I have gotten most of my dogs in the fall - to me that is the perfect time. Housebreaking is easy when there is a nip in the air, but not too cold - they don't mess around as much LOL. I got one dog in the spring....that was a muddy mess, but still easy to housebreak.

Layla is the only dog we ever got in the winter, we got her in January...right in the middle of a huge blizzard. The next week we went into temps of 40 below for a couple of weeks, then into more blizzards. It made socialization very difficult - no one was out. I often wonder if that is part of Laylas problem - she only met maybe 30 people in her first month with us. She also got sick (very lethargic) after her vaccines, we could not take her outside in those freezing temps. She had to pee on paper, which only confused her and made housebreaking a bit tougher.


----------



## TomCat'sGirl (Aug 27, 2010)

DianaM said:


> My thoughts exactly!! Michigan winters suck and I hate the cold. It has been so easy to just throw on some flip flops and run out the door. I can't imagine doing it in the snow :yuck:


I'm so jelous lol Gracie is so cute with her award I can't wait to start class with Cash so he can earn his ribbon!


----------



## inge (Sep 20, 2009)

I brought Tess home in the middle of a snowstorm in December last year...I personally didn't mind the cold, just make sure you have some easy slip on boots to go outside and an easy coat, because during the day you will go outside a lot and sometimes in a hurry  ! But as Tess didn't really like the wind, she understood very fast that she had to do her business before going back in the house, so potty training went really well and quick. 
I don't know about having to go outside during the night, because Tess slept through the night from day 1...I didn't bother with socialization in the first month, because she didn't have all her shots yet and most people stayed inside anyway, just the major things like others suggested: in a cart at Petsmart or Home Depot etc. Puppy class started when she was 12 weeks old and then we could take her for walks as well. It was really fun to see a little pup dashing through the snow, which in most cases was much higher than she was. Oh, that's a disadvantage: you need to make a path every time it snows, because the pup will have to be able to reach the potty spot! Anyhow, have fun deciding!


----------



## Florabora22 (Nov 30, 2008)

Both of our dogs were raised in FRIGID weather (this was in Illinois). When I got Flora, it was -20 degrees F outside (with the windchill) and potty training her was painful... literally. Same thing with Carmella, although I was young enough that I wasn't the one potty training her. 

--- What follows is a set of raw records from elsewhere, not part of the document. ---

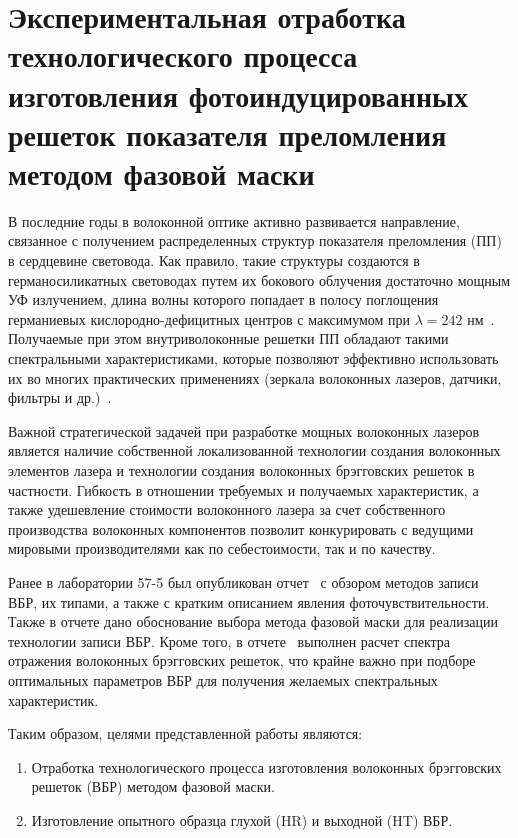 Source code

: \section{Экспериментальная отработка технологического процесса изготовления фотоиндуцированных решеток показателя преломления методом фазовой маски}
\label{sec:fbg_exper}

В последние годы в волоконной оптике активно развивается направление, связанное с получением распределенных структур показателя преломления (ПП) в сердцевине световода. Как правило, такие структуры создаются в германосиликатных световодах путем их бокового облучения достаточно мощным УФ излучением, длина волны которого попадает в полосу поглощения германиевых кислородно-дефицитных центров с максимумом при $\lambda = 242$ нм~\cite{fbg_1}. Получаемые при этом внутриволоконные решетки ПП обладают такими спектральными характеристиками, которые позволяют эффективно использовать их во многих практических применениях (зеркала волоконных лазеров, датчики, фильтры и др.)~\cite{fbg_2}.

Важной стратегической задачей при разработке мощных волоконных лазеров является наличие собственной локализованной технологии создания волоконных элементов лазера и технологии создания волоконных брэгговских решеток в частности. Гибкость в отношении требуемых и получаемых характеристик, а также удешевление стоимости волоконного лазера за счет собственного производства волоконных компонентов позволит конкурировать с ведущими мировыми производителями как по себестоимости, так и по качеству.

Ранее в лаборатории 57-5 был опубликован отчет~\cite{fbg_3} с обзором методов записи ВБР, их типами, а также с кратким описанием явления фоточувствительности. Также в отчете дано обоснование выбора метода фазовой маски для реализации технологии записи ВБР. Кроме того, в отчете~\cite{fbg_4} выполнен расчет спектра отражения волоконных брэгговских решеток, что крайне важно при подборе оптимальных параметров ВБР для получения желаемых спектральных характеристик.

Таким образом, целями представленной работы являются:
\begin{enumerate}
    \item Отработка технологического процесса изготовления волоконных брэгговских решеток (ВБР) методом фазовой маски.
    \item Изготовление опытного образца глухой (HR) и выходной (HT) ВБР.
\end{enumerate}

Anyhow, it can be done, but ugh, if I get another puppy, it will definitely be AFTER the main part of winter is over, unless I'm down here in which case winter would be my ideal choice!

Standing in the bitter wind watching my poor puppy shiver was not my idea of a good time! And don't get me started on having to haul my butt out of bed at 2am so I could take the little girl outside to tinkle. That was just brutal.


----------



## DianaM (Feb 18, 2010)

TomCat'sGirl said:


> I'm so jelous lol Gracie is so cute with her award I can't wait to start class with Cash so he can earn his ribbon!


 
Thank you! We are so proud of her  Good luck with your classes!


----------



## jackie_hubert (Jun 2, 2010)

We purposely got a summer puppy. It's not that it's that cold here in Vancouver but it rains a lot and is a bit cold so the puppy has to be dried off after being outside, and quite frankly that's a drag when you're going out every hour. 

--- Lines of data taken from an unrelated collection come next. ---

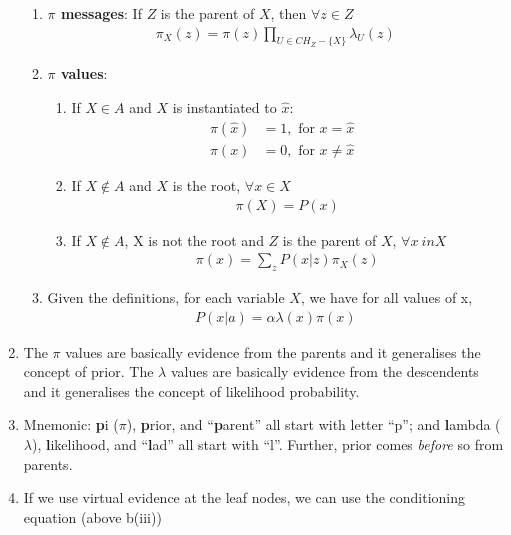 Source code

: \documentclass[12pt,twoside]{article}
\begin{document}
\begin{enumerate}
\begin{enumerate}
\item  \textbf{$\pi$ messages}: If $Z$ is the parent of $X$, then $\forall z \in Z$
\begin{align*}
\pi_X(z) = \pi(z) \prod_{U\in CH_Z-\lbrace X\rbrace} \lambda_U(z)
\end{align*}

\item \textbf{$\pi$ values}:
\begin{enumerate}

\item If $X\in A$ and $X$ is instantiated to $\hat{x}$:
\begin{align*}
\pi(\hat{x})& = 1,		\text{ for } x = \hat{x}&\\
\pi(x) & = 0,				\text{ for } x\neq \hat{x}&
\end{align*}

\item If $X\notin A$ and $X$ is the root, $\forall x\in X $
\begin{align*}
\pi(X) = P(x)
\end{align*}

\item If $X\notin A$, X is not the root and $Z$ is the parent of $X$, $\forall x \ in X$
\begin{align*}
\pi(x) = \sum_z P(x\vert z) \pi_X(z)
\end{align*}

\end{enumerate}
\item Given the definitions, for each variable $X$, we have for all values of x,
\begin{align*}
P(x\vert a) = \alpha \lambda(x) \pi(x)
\end{align*}

\end{enumerate}

\item The $\pi$ values are basically evidence from the parents and it generalises the concept of prior. The $\lambda$ values are basically evidence from the descendents and it generalises the concept of likelihood probability.

\item Mnemonic: \textbf{p}i (\(\pi\)), \textbf{p}rior, and ``\textbf{p}arent'' all start with letter ``p''; and \textbf{l}ambda (\(\lambda\)), \textbf{l}ikelihood, and ``\textbf{l}ad'' all start with ``l''. Further, prior comes \textit{before} so from parents.

\item If we use virtual evidence at the leaf nodes, we can use the conditioning equation (above b(iii))


\end{enumerate}
\end{document}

I think you can do it either way but summer is definitely preferred. Whatever you do it is vital that you take the dog out when he's little and socialize him/her early on. They have to be socialized with things other than people too, like walking along a busy street, so no matter the weather he/she will need to get out there and explore the world. While I would never recommend dog clothing ordinarily, if it's really cold get him/her some booties and a sweater and enjoy!

BTW, Cosmo really enjoys the cooler days. It's cold today and raining and he can't stop zooming outside he's so excited! He would probably have been quite content to be a fall puppy instead.


----------



## bmore_ravens (Aug 27, 2010)

Thank you all for the input. My wife and I will certainly use this thread during our debate tonight!!

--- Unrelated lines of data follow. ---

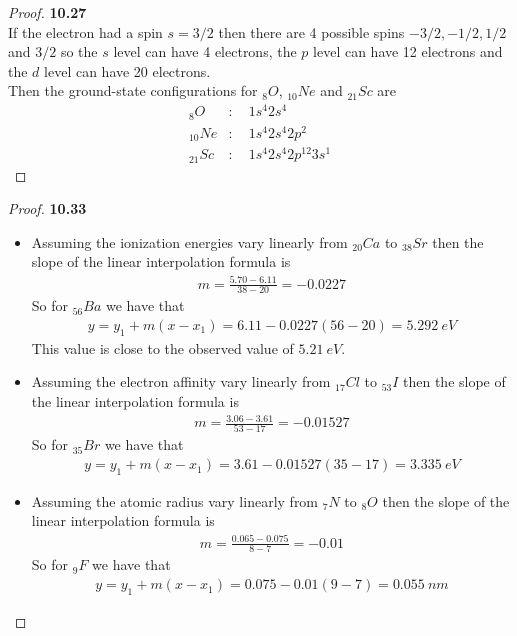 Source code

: \documentclass[11pt]{article}
\theoremstyle{definition}
\begin{document}
\cleardoublepage
\begin{proof}{\textbf{10.27}}\\
If the electron had a spin $s = 3/2$ then there are 4 possible spins
$-3/2, -1/2, 1/2$ and $3/2$ so the $s$ level can have 4 electrons, the $p$
level can have 12 electrons and the $d$ level can have 20 electrons.\\
Then the ground-state configurations for ${}_{8}O$, ${}_{10}Ne$ and ${}_{21}Sc$
are
\begin{align*}
    {}_{8}O&:\quad 1s^4 2s^4\\
    {}_{10}Ne&:\quad 1s^4 2s^4 2p^2\\
    {}_{21}Sc&:\quad 1s^4 2s^4 2p^{12} 3s^1
\end{align*}
\end{proof}

\cleardoublepage
\begin{proof}{\textbf{10.33}}\\
\begin{itemize}
\item [(a)] Assuming the ionization energies vary linearly from ${}_{20}Ca$
to ${}_{38}Sr$ then the slope of the linear interpolation formula is
\begin{align*}
    m = \frac{5.70 -6.11}{38 - 20} = -0.0227
\end{align*}
So for ${}_{56}Ba$ we have that
\begin{align*}
    y = y_1 + m(x - x_1) = 6.11 - 0.0227(56 - 20) = 5.292~eV
\end{align*}
This value is close to the observed value of $5.21~eV$.
\item [(b)] Assuming the electron affinity vary linearly from ${}_{17}Cl$
to ${}_{53}I$ then the slope of the linear interpolation formula is
\begin{align*}
    m = \frac{3.06 - 3.61}{53 - 17} = -0.01527
\end{align*}
So for ${}_{35}Br$ we have that
\begin{align*}
    y = y_1 + m(x - x_1) = 3.61 - 0.01527(35 - 17) = 3.335~eV
\end{align*}
\item [(c)] Assuming the atomic radius vary linearly from ${}_{7}N$
to ${}_{8}O$ then the slope of the linear interpolation formula is
\begin{align*}
    m = \frac{0.065 - 0.075}{8 - 7} = -0.01
\end{align*}
So for ${}_{9}F$ we have that
\begin{align*}
    y = y_1 + m(x - x_1) = 0.075 - 0.01(9 - 7) = 0.055~nm
\end{align*}

\end{itemize}
\end{proof}
\end{document}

My favorite - "If you find the right breeder and puppy don't wait for it to get warmer." Great advice, Janine. The hardest part has been finding the right breeder.


----------



## katelyn29 (Jul 21, 2010)

I must say that I definitely prefer raising a puppy in sunny/warmer months. We got our first pup in October. It wasn't too bad at first, but a month or so later the cold weather kicked in and it was freezing and I live in California. It was tough getting out of bed in the middle of the night, especially when its raining. I always had my jacket, boots, on top of the crate and it was so annoying to change whenever he needed to be let out. I felt so bad keeping him cooped up all the time too. He would always want to go out, but it was just too cold. We couldn't wait til the good weather kicked it so he could go on walks and play outside. One thing that really helped with house training was leaving the back door open for him to go in and out on his own. This was before we got a dog door so it was always freezing cold in our house cause the door was always open for the dog. It was crazy I know, but it really helped him.

We just got our second puppy about a month ago, and although it will be getting cold here in a couple months I am really hoping to get her house trained so I don't have to go out in the night while its freezing. That was my most dreaded part! 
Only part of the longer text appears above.